On February 25, an official in the Trump administration stated that Gleason had been serving as the acting administrator of the United States DOGE Service, though the Department of Government Efficiency was effectively led by Elon Musk. Gleason's involvement in DOGE's actions was not known. The beginning of Gleason's tenure is unclear; a lawyer for the Department of Justice told a federal judge that he was "not able to get an answer" on who led the United States DOGE Service prior to the announcement, but definitively stated that it was not Musk. On February 18, Gleason, joined by Kendall Lindemann, met with United States DOGE Service employees who joined the agency as the United States Digital Service. She was viewed by employees as a liaison between existing employees, DOGE employees, and other government agencies.

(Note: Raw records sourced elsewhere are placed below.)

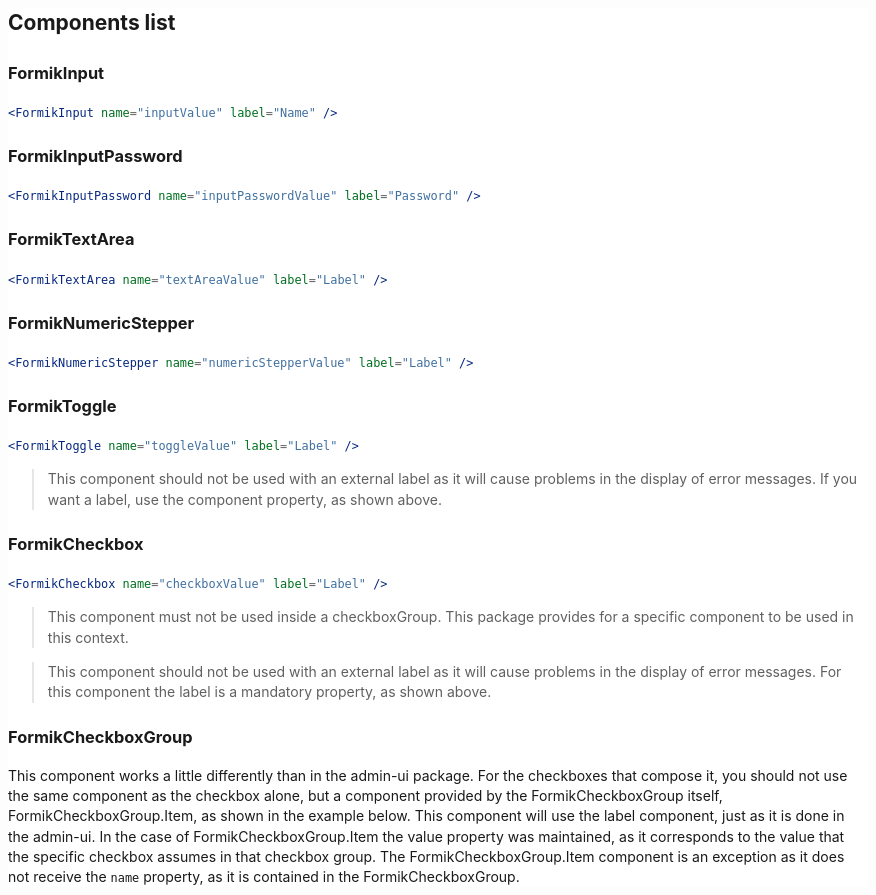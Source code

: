 ## Components list

### FormikInput

```jsx isFormik
<FormikInput name="inputValue" label="Name" />
```

### FormikInputPassword

```jsx isFormik
<FormikInputPassword name="inputPasswordValue" label="Password" />
```

### FormikTextArea

```jsx isFormik
<FormikTextArea name="textAreaValue" label="Label" />
```

### FormikNumericStepper

```jsx isFormik
<FormikNumericStepper name="numericStepperValue" label="Label" />
```

### FormikToggle

```jsx isFormik
<FormikToggle name="toggleValue" label="Label" />
```

> This component should not be used with an external label as it will cause problems in the display of error messages. If you want a label, use the component property, as shown above.

### FormikCheckbox

```jsx isFormik
<FormikCheckbox name="checkboxValue" label="Label" />
```

> This component must not be used inside a checkboxGroup. This package provides for a specific component to be used in this context.

> This component should not be used with an external label as it will cause problems in the display of error messages. For this component the label is a mandatory property, as shown above.

### FormikCheckboxGroup

This component works a little differently than in the admin-ui package. For the checkboxes that compose it, you should not use the same component as the checkbox alone, but a component provided by the FormikCheckboxGroup itself, FormikCheckboxGroup.Item, as shown in the example below. This component will use the label component, just as it is done in the admin-ui. In the case of FormikCheckboxGroup.Item the value property was maintained, as it corresponds to the value that the specific checkbox assumes in that checkbox group. The FormikCheckboxGroup.Item component is an exception as it does not receive the `name` property, as it is contained in the FormikCheckboxGroup.
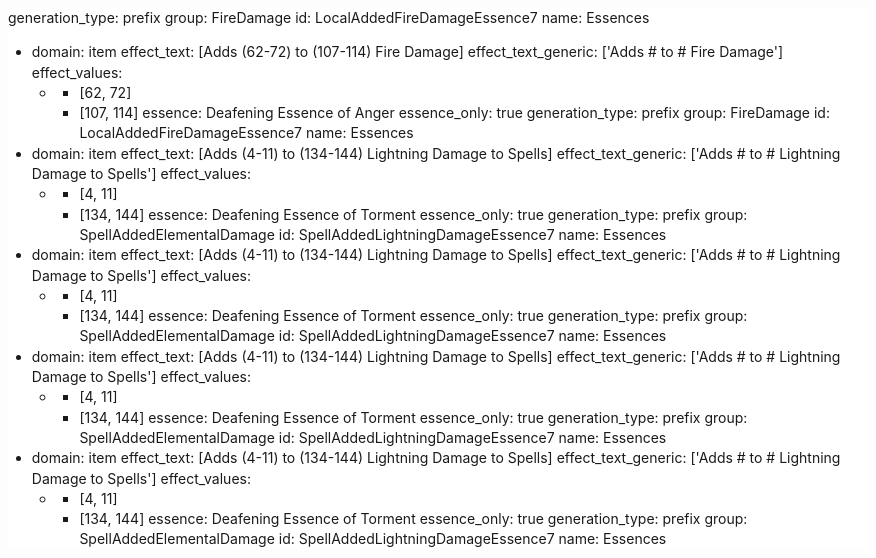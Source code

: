   generation_type: prefix
  group: FireDamage
  id: LocalAddedFireDamageEssence7
  name: Essences
- domain: item
  effect_text: [Adds (62-72) to (107-114) Fire Damage]
  effect_text_generic: ['Adds # to # Fire Damage']
  effect_values:
  - - [62, 72]
    - [107, 114]
  essence: Deafening Essence of Anger
  essence_only: true
  generation_type: prefix
  group: FireDamage
  id: LocalAddedFireDamageEssence7
  name: Essences
- domain: item
  effect_text: [Adds (4-11) to (134-144) Lightning Damage to Spells]
  effect_text_generic: ['Adds # to # Lightning Damage to Spells']
  effect_values:
  - - [4, 11]
    - [134, 144]
  essence: Deafening Essence of Torment
  essence_only: true
  generation_type: prefix
  group: SpellAddedElementalDamage
  id: SpellAddedLightningDamageEssence7
  name: Essences
- domain: item
  effect_text: [Adds (4-11) to (134-144) Lightning Damage to Spells]
  effect_text_generic: ['Adds # to # Lightning Damage to Spells']
  effect_values:
  - - [4, 11]
    - [134, 144]
  essence: Deafening Essence of Torment
  essence_only: true
  generation_type: prefix
  group: SpellAddedElementalDamage
  id: SpellAddedLightningDamageEssence7
  name: Essences
- domain: item
  effect_text: [Adds (4-11) to (134-144) Lightning Damage to Spells]
  effect_text_generic: ['Adds # to # Lightning Damage to Spells']
  effect_values:
  - - [4, 11]
    - [134, 144]
  essence: Deafening Essence of Torment
  essence_only: true
  generation_type: prefix
  group: SpellAddedElementalDamage
  id: SpellAddedLightningDamageEssence7
  name: Essences
- domain: item
  effect_text: [Adds (4-11) to (134-144) Lightning Damage to Spells]
  effect_text_generic: ['Adds # to # Lightning Damage to Spells']
  effect_values:
  - - [4, 11]
    - [134, 144]
  essence: Deafening Essence of Torment
  essence_only: true
  generation_type: prefix
  group: SpellAddedElementalDamage
  id: SpellAddedLightningDamageEssence7
  name: Essences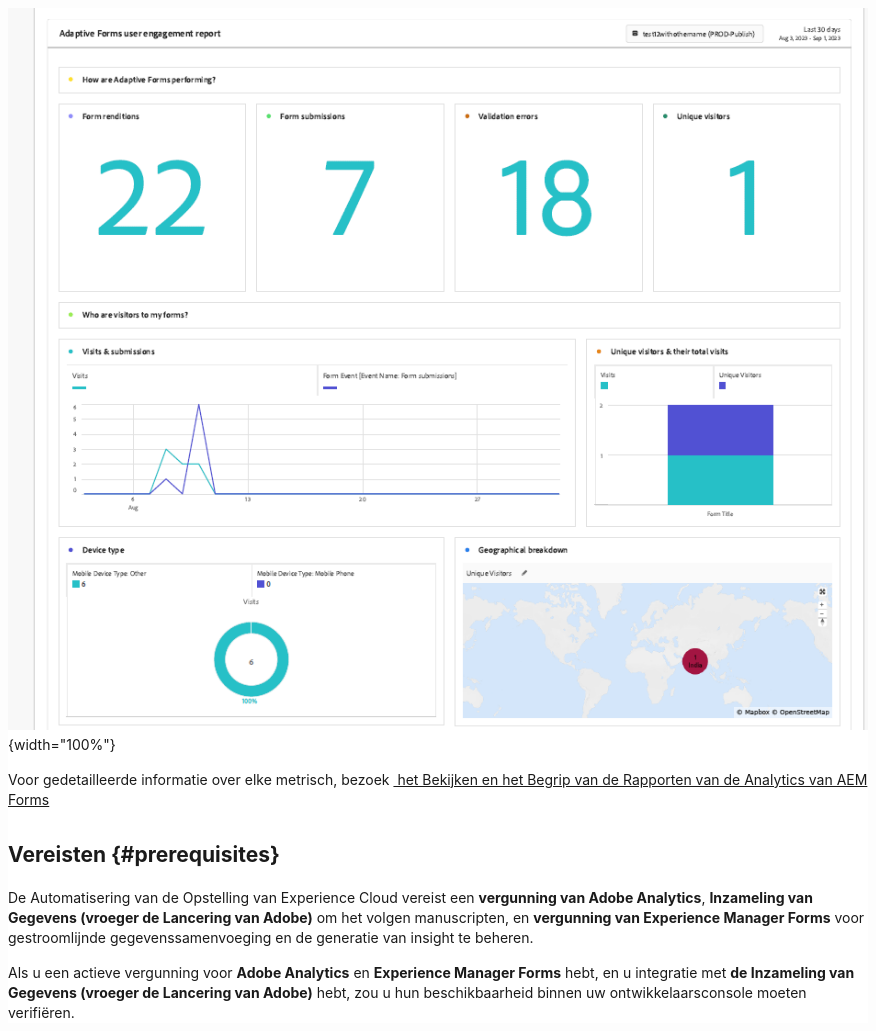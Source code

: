 ![&#x200B; Rapport van Analytics &#x200B;](assets/analytics-report.png){width="100%"}


Voor gedetailleerde informatie over elke metrisch, bezoek [&#x200B; het Bekijken en het Begrip van de Rapporten van de Analytics van AEM Forms &#x200B;](/help/forms/view-understand-aem-forms-analytics-reports.md)

## Vereisten {#prerequisites}



De Automatisering van de Opstelling van Experience Cloud vereist een **vergunning van Adobe Analytics**, **Inzameling van Gegevens (vroeger de Lancering van Adobe)** om het volgen manuscripten, en **vergunning van Experience Manager Forms** voor gestroomlijnde gegevenssamenvoeging en de generatie van insight te beheren.

Als u een actieve vergunning voor **Adobe Analytics** en **Experience Manager Forms** hebt, en u integratie met **de Inzameling van Gegevens (vroeger de Lancering van Adobe)** hebt, zou u hun beschikbaarheid binnen uw ontwikkelaarsconsole moeten verifiëren.
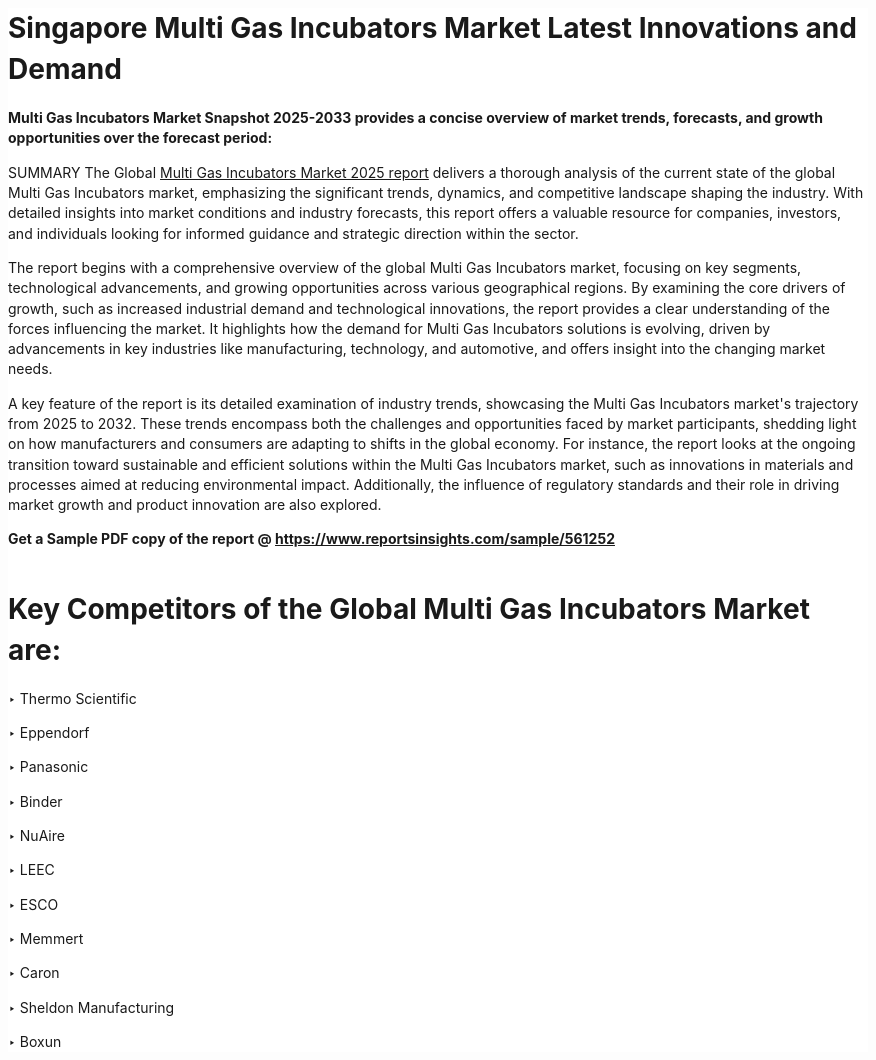 # Singapore Multi Gas Incubators Market Latest Innovations and Demand

<strong>Multi Gas Incubators Market Snapshot 2025-2033 provides a concise overview of market trends, forecasts, and growth opportunities over the forecast period:</strong>

SUMMARY The Global <a href=https://www.reportsinsights.com/sample/561252>Multi Gas Incubators Market 2025 report</a> delivers a thorough analysis of the current state of the global Multi Gas Incubators market, emphasizing the significant trends, dynamics, and competitive landscape shaping the industry. With detailed insights into market conditions and industry forecasts, this report offers a valuable resource for companies, investors, and individuals looking for informed guidance and strategic direction within the sector.

The report begins with a comprehensive overview of the global Multi Gas Incubators market, focusing on key segments, technological advancements, and growing opportunities across various geographical regions. By examining the core drivers of growth, such as increased industrial demand and technological innovations, the report provides a clear understanding of the forces influencing the market. It highlights how the demand for Multi Gas Incubators solutions is evolving, driven by advancements in key industries like manufacturing, technology, and automotive, and offers insight into the changing market needs.

A key feature of the report is its detailed examination of industry trends, showcasing the Multi Gas Incubators market's trajectory from 2025 to 2032. These trends encompass both the challenges and opportunities faced by market participants, shedding light on how manufacturers and consumers are adapting to shifts in the global economy. For instance, the report looks at the ongoing transition toward sustainable and efficient solutions within the Multi Gas Incubators market, such as innovations in materials and processes aimed at reducing environmental impact. Additionally, the influence of regulatory standards and their role in driving market growth and product innovation are also explored.

<strong>Get a Sample PDF copy of the report @ <a href=https://www.reportsinsights.com/sample/561252>https://www.reportsinsights.com/sample/561252</a></strong>

# <strong>Key Competitors of the Global Multi Gas Incubators Market are:</strong>

‣ Thermo Scientific

‣ Eppendorf

‣ Panasonic

‣ Binder

‣ NuAire

‣ LEEC

‣ ESCO

‣ Memmert

‣ Caron

‣ Sheldon Manufacturing

‣ Boxun
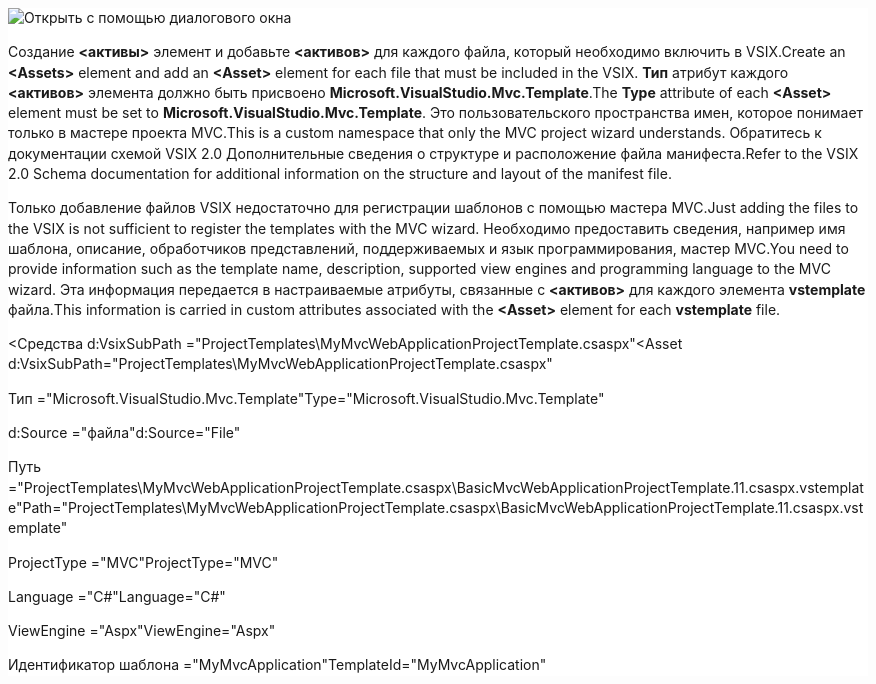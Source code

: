 ![Открыть с помощью диалогового окна](custom-mvc-templates/_static/image7.jpg)

<span data-ttu-id="c4341-154">Создание  **&lt;активы&gt;**  элемент и добавьте  **&lt;активов&gt;**  для каждого файла, который необходимо включить в VSIX.</span><span class="sxs-lookup"><span data-stu-id="c4341-154">Create an **&lt;Assets&gt;** element and add an **&lt;Asset&gt;** element for each file that must be included in the VSIX.</span></span> <span data-ttu-id="c4341-155">**Тип** атрибут каждого  **&lt;активов&gt;**  элемента должно быть присвоено **Microsoft.VisualStudio.Mvc.Template**.</span><span class="sxs-lookup"><span data-stu-id="c4341-155">The **Type** attribute of each **&lt;Asset&gt;** element must be set to **Microsoft.VisualStudio.Mvc.Template**.</span></span> <span data-ttu-id="c4341-156">Это пользовательского пространства имен, которое понимает только в мастере проекта MVC.</span><span class="sxs-lookup"><span data-stu-id="c4341-156">This is a custom namespace that only the MVC project wizard understands.</span></span> <span data-ttu-id="c4341-157">Обратитесь к документации схемой VSIX 2.0 Дополнительные сведения о структуре и расположение файла манифеста.</span><span class="sxs-lookup"><span data-stu-id="c4341-157">Refer to the VSIX 2.0 Schema documentation for additional information on the structure and layout of the manifest file.</span></span>

<span data-ttu-id="c4341-158">Только добавление файлов VSIX недостаточно для регистрации шаблонов с помощью мастера MVC.</span><span class="sxs-lookup"><span data-stu-id="c4341-158">Just adding the files to the VSIX is not sufficient to register the templates with the MVC wizard.</span></span> <span data-ttu-id="c4341-159">Необходимо предоставить сведения, например имя шаблона, описание, обработчиков представлений, поддерживаемых и язык программирования, мастер MVC.</span><span class="sxs-lookup"><span data-stu-id="c4341-159">You need to provide information such as the template name, description, supported view engines and programming language to the MVC wizard.</span></span> <span data-ttu-id="c4341-160">Эта информация передается в настраиваемые атрибуты, связанные с  **&lt;активов&gt;**  для каждого элемента **vstemplate** файла.</span><span class="sxs-lookup"><span data-stu-id="c4341-160">This information is carried in custom attributes associated with the **&lt;Asset&gt;** element for each **vstemplate** file.</span></span>

<span data-ttu-id="c4341-161">&lt;Средства d:VsixSubPath =&quot;ProjectTemplates\MyMvcWebApplicationProjectTemplate.csaspx&quot;</span><span class="sxs-lookup"><span data-stu-id="c4341-161">&lt;Asset d:VsixSubPath=&quot;ProjectTemplates\MyMvcWebApplicationProjectTemplate.csaspx&quot;</span></span>

<span data-ttu-id="c4341-162">Тип =&quot;Microsoft.VisualStudio.Mvc.Template&quot;</span><span class="sxs-lookup"><span data-stu-id="c4341-162">Type=&quot;Microsoft.VisualStudio.Mvc.Template&quot;</span></span>

<span data-ttu-id="c4341-163">d:Source =&quot;файла&quot;</span><span class="sxs-lookup"><span data-stu-id="c4341-163">d:Source=&quot;File&quot;</span></span>

<span data-ttu-id="c4341-164">Путь =&quot;ProjectTemplates\MyMvcWebApplicationProjectTemplate.csaspx\BasicMvcWebApplicationProjectTemplate.11.csaspx.vstemplate&quot;</span><span class="sxs-lookup"><span data-stu-id="c4341-164">Path=&quot;ProjectTemplates\MyMvcWebApplicationProjectTemplate.csaspx\BasicMvcWebApplicationProjectTemplate.11.csaspx.vstemplate&quot;</span></span>

<span data-ttu-id="c4341-165">ProjectType =&quot;MVC&quot;</span><span class="sxs-lookup"><span data-stu-id="c4341-165">ProjectType=&quot;MVC&quot;</span></span>

<span data-ttu-id="c4341-166">Language =&quot;C#&quot;</span><span class="sxs-lookup"><span data-stu-id="c4341-166">Language=&quot;C#&quot;</span></span>

<span data-ttu-id="c4341-167">ViewEngine =&quot;Aspx&quot;</span><span class="sxs-lookup"><span data-stu-id="c4341-167">ViewEngine=&quot;Aspx&quot;</span></span>

<span data-ttu-id="c4341-168">Идентификатор шаблона =&quot;MyMvcApplication&quot;</span><span class="sxs-lookup"><span data-stu-id="c4341-168">TemplateId=&quot;MyMvcApplication&quot;</span></span>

Despite leading the United States DOGE Service, Gleason was distanced from its operations; her responsibilities were largely assumed by Davis. In February, she was detailed to the United States Department of Health and Human Services and formally hired on March 4. That month, the Centers for Medicare and Medicaid Services stated that Gleason was leading efforts to modernize data and IT systems at the agency. Gleason's work involved modernizing Medicare and Medicaid. She led a plan to standardize data-sharing between the federal government and companies. Gleason later called for a larger federal workforce and greater access to patient data.